In the records below, reproduce exactly the lines from the one containing "2. Visual correlation" through the one containing "For this assignment, my", both included, and omit the pictures.

+++ Dataset entries

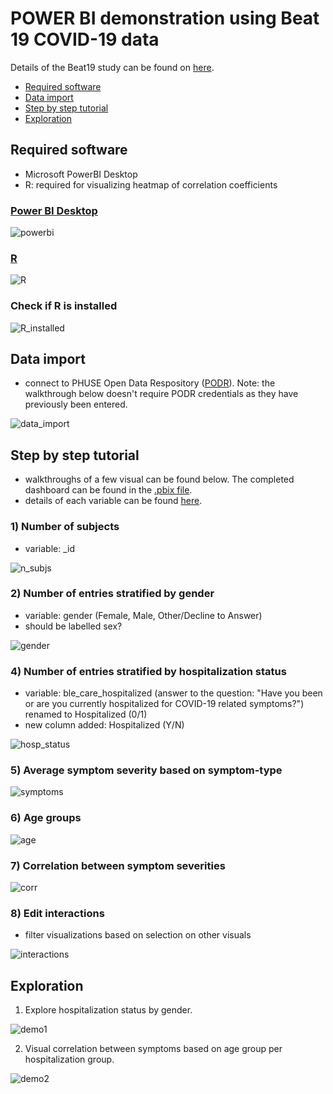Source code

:# POWER BI demonstration using Beat 19 COVID-19 data

Details of the Beat19 study can be found on [here](https://clinicaltrials.gov/ct2/show/NCT04321811).

* [Required software](#required-software)
* [Data import](#data-import)
* [Step by step tutorial](#step-by-step-tutorial)
* [Exploration](#exploration)

## Required software
* Microsoft PowerBI Desktop
* R: required for visualizing heatmap of correlation coefficients

### [Power BI Desktop](https://powerbi.microsoft.com/en-us/downloads/)

![powerbi](https://github.com/singha53/PODR/blob/master/sample_code/powerbi/screenshots/powerbi_installation.PNG)

### [R](https://cran.r-project.org/bin/windows/base/)

![R](https://github.com/singha53/PODR/blob/master/sample_code/powerbi/screenshots/R.PNG)

### Check if R is installed

![R_installed](https://github.com/singha53/PODR/blob/master/sample_code/powerbi/screenshots/check_r_version.gif)

## Data import

* connect to PHUSE Open Data Respository ([PODR](https://github.com/phuse-org/PODR/blob/master/documentation/power_bi/NIHPO_PHUSE_PowerBI.pdf)). Note: the walkthrough below doesn't require PODR credentials as they have previously been entered.

![data_import](https://github.com/singha53/PODR/blob/master/sample_code/powerbi/screenshots/data_import.gif)

## Step by step tutorial

* walkthroughs of a few visual can be found below. The completed dashboard can be found in the [.pbix file](https://github.com/singha53/PODR/blob/master/sample_code/powerbi/beat19_dashboard.pbix).
* details of each variable can be found [here](https://github.com/beat19-org/beat19-public-data).

### 1) Number of subjects
* variable: _id

![n_subjs](https://github.com/singha53/PODR/blob/master/sample_code/powerbi/screenshots/dashboard_nsubj.gif)

### 2) Number of entries stratified by gender
* variable: gender (Female, Male, Other/Decline to Answer)
* should be labelled sex?

![gender](https://github.com/singha53/PODR/blob/master/sample_code/powerbi/screenshots/dashboard_gender.gif)

### 4) Number of entries stratified by hospitalization status
* variable: ble_care_hospitalized (answer to the question: "Have you been or are you currently hospitalized for COVID-19 related symptoms?") renamed to Hospitalized (0/1)
* new column added: Hospitalized (Y/N)

![hosp_status](https://github.com/singha53/PODR/blob/master/sample_code/powerbi/screenshots/dashboard_hosp_status.gif)

### 5) Average symptom severity based on symptom-type

![symptoms](https://github.com/singha53/PODR/blob/master/sample_code/powerbi/screenshots/dashboard_symptoms.gif)

### 6) Age groups

![age](https://github.com/singha53/PODR/blob/master/sample_code/powerbi/screenshots/dashboard_age.gif)

### 7) Correlation between symptom severities

![corr](https://github.com/singha53/PODR/blob/master/sample_code/powerbi/screenshots/dashboard_corr.gif)

### 8) Edit interactions
* filter visualizations based on selection on other visuals

![interactions](https://github.com/singha53/PODR/blob/master/sample_code/powerbi/screenshots/dashboard_edit_interactions.gif)

## Exploration

1. Explore hospitalization status by gender.

![demo1](https://github.com/singha53/PODR/blob/master/sample_code/powerbi/screenshots/demo1.gif)

2. Visual correlation between symptoms based on age group per hospitalization group.

![demo2](https://github.com/singha53/PODR/blob/master/sample_code/powerbi/screenshots/demo2.gif)
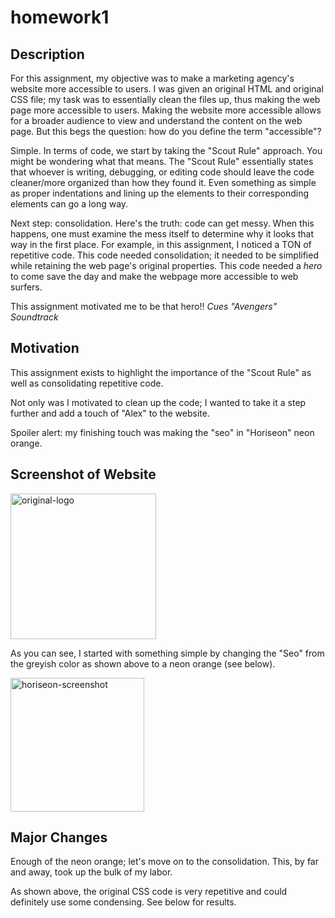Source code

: # homework1
## Description
For this assignment, my objective was to make a marketing agency's website more accessible to users. I was given an original HTML and original CSS file; my task was to essentially clean the files up, thus making the web page more accessible to users. Making the website more accessible allows for a broader audience to view and understand the content on the web page. But this begs the question: how do you define the term "accessible"?

Simple. In terms of code, we start by taking the "Scout Rule" approach. You might be wondering what that means. The "Scout Rule" essentially states that whoever is writing, debugging, or editing code should leave the code cleaner/more organized than how they found it. Even something as simple as proper indentations and lining up the elements to their corresponding elements can go a long way.

Next step: consolidation. Here's the truth: code can get messy. When this happens, one must examine the mess itself to determine why it looks that way in the first place. For example, in this assignment, I noticed a TON of repetitive code. This code needed consolidation; it needed to be simplified while retaining the web page's original properties. This code needed a *hero* to come save the day and make the webpage more accessible to web surfers.

This assignment motivated me to be that hero!! *Cues "Avengers" Soundtrack*

## Motivation
This assignment exists to highlight the importance of the "Scout Rule" as well as consolidating repetitive code.

Not only was I motivated to clean up the code; I wanted to take it a step further and add a touch of "Alex" to the website.

Spoiler alert: my finishing touch was making the "seo" in "Horiseon" neon orange. 

## Screenshot of Website 


<img width="233" alt="original-logo" src="https://user-images.githubusercontent.com/72670039/97045586-fb6aba80-1543-11eb-94ec-170d4ffd351b.png">

As you can see, I started with something simple by changing the "Seo" from the greyish color as shown above to a neon orange (see below).

<img width="214" alt="horiseon-screenshot" src="https://user-images.githubusercontent.com/72670039/97042155-9a8cb380-153e-11eb-8a4d-7d23e3a4cd3d.png">

## Major Changes

Enough of the neon orange; let's move on to the consolidation. This, by far and away, took up the bulk of my labor.


As shown above, the original CSS code is very repetitive and could definitely use some condensing. See below for results.
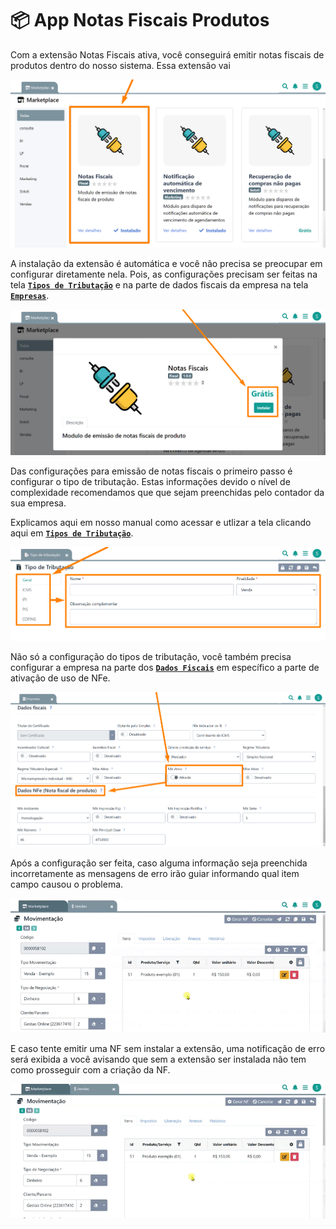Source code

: # 📦 App Notas Fiscais Produtos

Com a extensão Notas Fiscais ativa, você conseguirá emitir notas fiscais de produtos dentro do nosso sistema. Essa extensão vai 

![](/erp-v2/assets/marketplace/go_notas_fiscais_produtos/tela_marketplace_go_nf_produto_inicio.png)

A instalação da extensão é automática e você não precisa se preocupar em configurar diretamente nela. Pois, as configurações precisam ser feitas na tela [**`Tipos de Tributação`**](/erp-v2/funcionalidades/fiscal/tipo_tributacao.md) e na parte de dados fiscais da empresa na tela [**`Empresas`**](/erp-v2/funcionalidades/parametrizacoes/empresas.md).

![](/erp-v2/assets/marketplace/go_notas_fiscais_produtos/tela_marketplace_go_nf_produto_instalar.png)

Das configurações para emissão de notas fiscais o primeiro passo é configurar o tipo de tributação. Estas informações devido o nível de complexidade recomendamos que que sejam preenchidas pelo contador da sua empresa.

Explicamos aqui em nosso manual como acessar e utlizar a tela clicando aqui em [**`Tipos de Tributação`**](/erp-v2/funcionalidades/fiscal/tipo_tributacao.md). 

![Tela para configuração do Tip ode Tributação](/erp-v2/assets/marketplace/go_notas_fiscais_produtos/tela_marketplace_go_nf_produto_tela_tipos_tributacao.png)

Não só a configuração do tipos de tributação, você também precisa configurar a empresa na parte dos [**`Dados Fiscais`**](https://docs.gestao.plus/erp-v2/funcionalidades/parametrizacoes/empresas#nfe-ativo) em específico a parte de ativação de uso de NFe.

![Tela para configuração da Empresa](/erp-v2/assets/marketplace/go_notas_fiscais_produtos/tela_marketplace_go_nf_produto_tela_empresas.png)

Após a configuração ser feita, caso alguma informação seja preenchida incorretamente as mensagens de erro irão guiar informando qual item campo causou o problema. 

![](/erp-v2/assets/marketplace/go_notas_fiscais_produtos/tela_marketplace_go_nf_produto_venda_erro1.gif)

E caso tente emitir uma NF sem instalar a extensão, uma notificação de erro será exibida a você avisando que sem a extensão ser instalada não tem como prosseguir com a criação da NF.

![](/erp-v2/assets/marketplace/go_notas_fiscais_produtos/tela_marketplace_go_nf_produto_venda_erro2.gif)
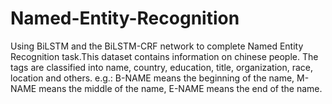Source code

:# Named-Entity-Recognition
Using BiLSTM and the BiLSTM-CRF network to complete Named Entity Recognition task.This dataset contains information on chinese people. The tags are classified into name, country, education, title, organization, race, location and others. e.g.: B-NAME means the beginning of the name, M-NAME means the middle of the name, E-NAME means the end of the name.
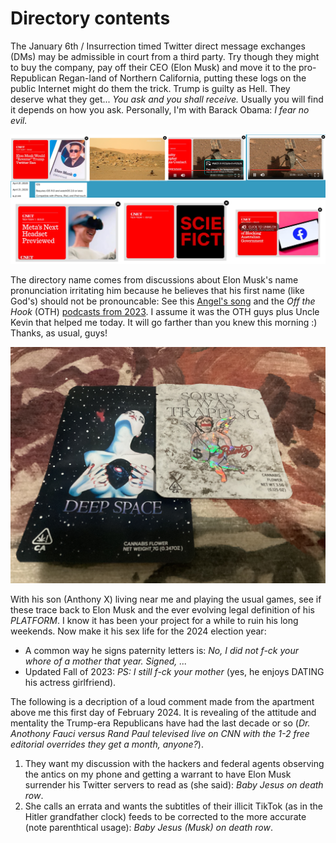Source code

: # Directory contents

The January 6th / Insurrection timed Twitter direct message exchanges (DMs) may be admissible in court from a third party. Try though they might to buy the company, pay off their CEO (Elon Musk) and move it to the pro-Republican Regan-land of Northern California, putting these logs on the public Internet might do them the trick. Trump is guilty as Hell. They deserve what they get... *You ask and you shall receive.* Usually you will find it depends on how you ask. Personally, I'm with Barack Obama: *I fear no evil.*

<img src="https://github.com/maxieds/public-file-stashes/blob/main/_images/DarkWeb-CNETPayPaliOSAppCache-MuskAdReel.png" width="800" />
<img src="https://github.com/maxieds/public-file-stashes/blob/main/_images/DarkWeb-CNETPayPaliOSAppCache-Zuckerberg.png" width="800" />

The directory name comes from discussions about Elon Musk's name pronunciation irritating him because 
he believes that his first name (like God's) should not be pronouncable: 
See this [Angel's song](https://youtu.be/fEfLMod-Wqk) and the 
*Off the Hook* (OTH) [podcasts from 2023](https://www.2600.com/offthehook/). 
I assume it was the OTH guys plus Uncle Kevin that helped me today. It will go farther than you knew this morning :)
Thanks, as usual, guys!

<img src="https://github.com/maxieds/public-file-stashes/blob/main/ipad-darkweb-analytics-logs/new-year-2024-rhymes-with-hey-lon/IMG_1164.JPG" width="800" />

With his son (Anthony X) living near me and playing the usual games, see 
if these trace back to Elon Musk and the ever evolving legal definition of his *PLATFORM*. 
I know it has been your project for a while to ruin his long weekends. 
Now make it his sex life for the 2024 election year:
* A common way he signs paternity letters is: *No, I did not f-ck your whore of a mother that year. Signed, ...* 
* Updated Fall of 2023: *PS: I still f-ck your mother* (yes, he enjoys DATING his actress girlfriend).

The following is a decription of a loud comment made from the apartment above me this first day of February 2024. 
It is revealing of the attitude and mentality the Trump-era Republicans have had the last decade or so 
(*Dr. Anothony Fauci versus Rand Paul televised live on CNN with the 1-2 free editorial overrides they get a month, anyone?*).
1. They want my discussion with the hackers and federal agents observing the antics on my phone and getting a warrant to have Elon Musk surrender his Twitter servers to read as (she said): *Baby Jesus on death row*.
2. She calls an errata and wants the subtitles of their illicit TikTok (as in the Hitler grandfather clock) feeds to be
   corrected to the more accurate (note parenthtical usage): *Baby Jesus (Musk) on death row*.
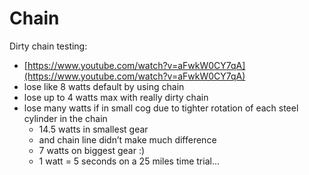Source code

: # Chain

Dirty chain testing:

- [https://www.youtube.com/watch?v=aFwkW0CY7qA](https://www.youtube.com/watch?v=aFwkW0CY7qA)
- lose like 8 watts default by using chain
- lose up to 4 watts max with really dirty chain
- lose many watts if in small cog due to tighter rotation of each steel cylinder in the chain
    - 14.5 watts in smallest gear
    - and chain line didn’t make much difference
    - 7 watts on biggest gear :)
    - 1 watt = 5 seconds on a 25 miles time trial…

++++++

• Solution:
2. Visual correlation between symptoms based on age group per hospitalization group.

![demo2](https://github.com/singha53/PODR/blob/master/sample_code/powerbi/screenshots/demo2.gif)
Source code

: # homework1
## Description
For this assignment, my objective was to make a marketing agency's website more accessible to users. I was given an original HTML and original CSS file; my task was to essentially clean the files up, thus making the web page more accessible to users. Making the website more accessible allows for a broader audience to view and understand the content on the web page. But this begs the question: how do you define the term "accessible"?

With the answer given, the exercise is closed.